Una cosa che ho capito: per ottenere un’attenzione diffusa, specie su Facebook e i social media in generale, si deve parlare di spiritualità. Un’altra cosa che ho capito: la spiritualità, così come esibita negli stessi social media che decretano l’affermazione pubblica e dunque il distillato culturale di questo tempo, è una specie di omogeneizzato filosofico (capire chi siamo, da dove veniamo e dove vogliamo andare, il tutto però già masticato e digerito e anche cacato). In altre parole la spiritualità è filosofia al netto del suo linguaggio tecnico, che tendendo all’esattezza espressiva pare allontanarsi, almeno per chi ha maggiore consuetudine con la Gazzetta dello Sport, dall’esperienza viva e palpitante delle cose, dalla relazione incerta e aperta con le persone. Potremmo sintetizzarlo così: la spiritualità contemporanea è filosofia con meno pensiero e più emozione.
Diversamente, le religioni tradizionali attraversano il pensiero e l'emozione ma solo per giungere a una sorta di legalità simbolica, affidando alla comunità o, meglio ancora, alla sua ristretta casta sacerdotale, la definizione delle rotte soggettive dentro al mare agitato delle pratiche sociali. Dio conosce insomma l'indirizzo, basta solo mettere il francobollo e imbucare.
Volendo rifuggire sia la scorciatoia spiritualista (“l’emozionismo”) sia la camicia di legno della religione (“l’eteronomismo”), ma anche il contegno della filosofia che ha nel suo strumento verbale il proprio limite conoscitivo, mi pare non rimanga che l’allegoria. L’allegoria è infatti una dimensione come esplosa del simbolo, che più che essere pensato ci pensa, più che emozionarci si emoziona, in un cortocircuito dove io e mondo e parola possiedono confini dilatati e creativi, nel senso che si vanno creando, non ci sono quale condizione di partenza. L'immaginazione, che è lo strumento proprio dell'allegoria, funziona dunque come i mattoncini Lego: possono diventare reggia o porcile, dipende solo da quanto saprai far danzare le mani ed estendere la tua visione…
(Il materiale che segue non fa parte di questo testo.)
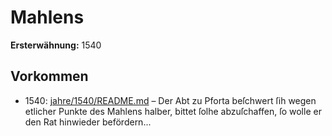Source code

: # Mahlens

**Ersterwähnung:** 1540

## Vorkommen
- 1540: [jahre/1540/README.md](../jahre/1540/README.md) – Der Abt zu Pforta beſchwert ſih wegen etlicher Punkte
des Mahlens halber, bittet ſolhe abzuſchaffen, ſo wolle
er den Rat hinwieder befördern...
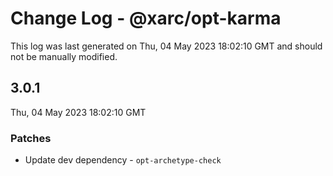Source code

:# Change Log - @xarc/opt-karma

This log was last generated on Thu, 04 May 2023 18:02:10 GMT and should not be manually modified.

## 3.0.1
Thu, 04 May 2023 18:02:10 GMT

### Patches

- Update dev dependency - `opt-archetype-check`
L’esperienza allegorica a cui ci conduce l'immaginazione, e questa è l’ultima cosa che ho capito, è compresa e rilanciata da molti testi cosiddetti sacri (se non tutte, è presente in significative parti della Bibbia, dei Veda, perfino in alcune trattazioni magiche e alchemiche) come dalla grande letteratura – sì, Dante, ma anche Topolino e il Mago di Oz.
Ma più intereassante di questo discorsetto appena imbastito, è forse il suo corollario didascalico: se si vuole udienza pubblica e il red carpet della nostra epoca, non si deve essere immaginativi, allegorici, mirando alla grande letteratura. Ma rimestare nella piccola spiritualità.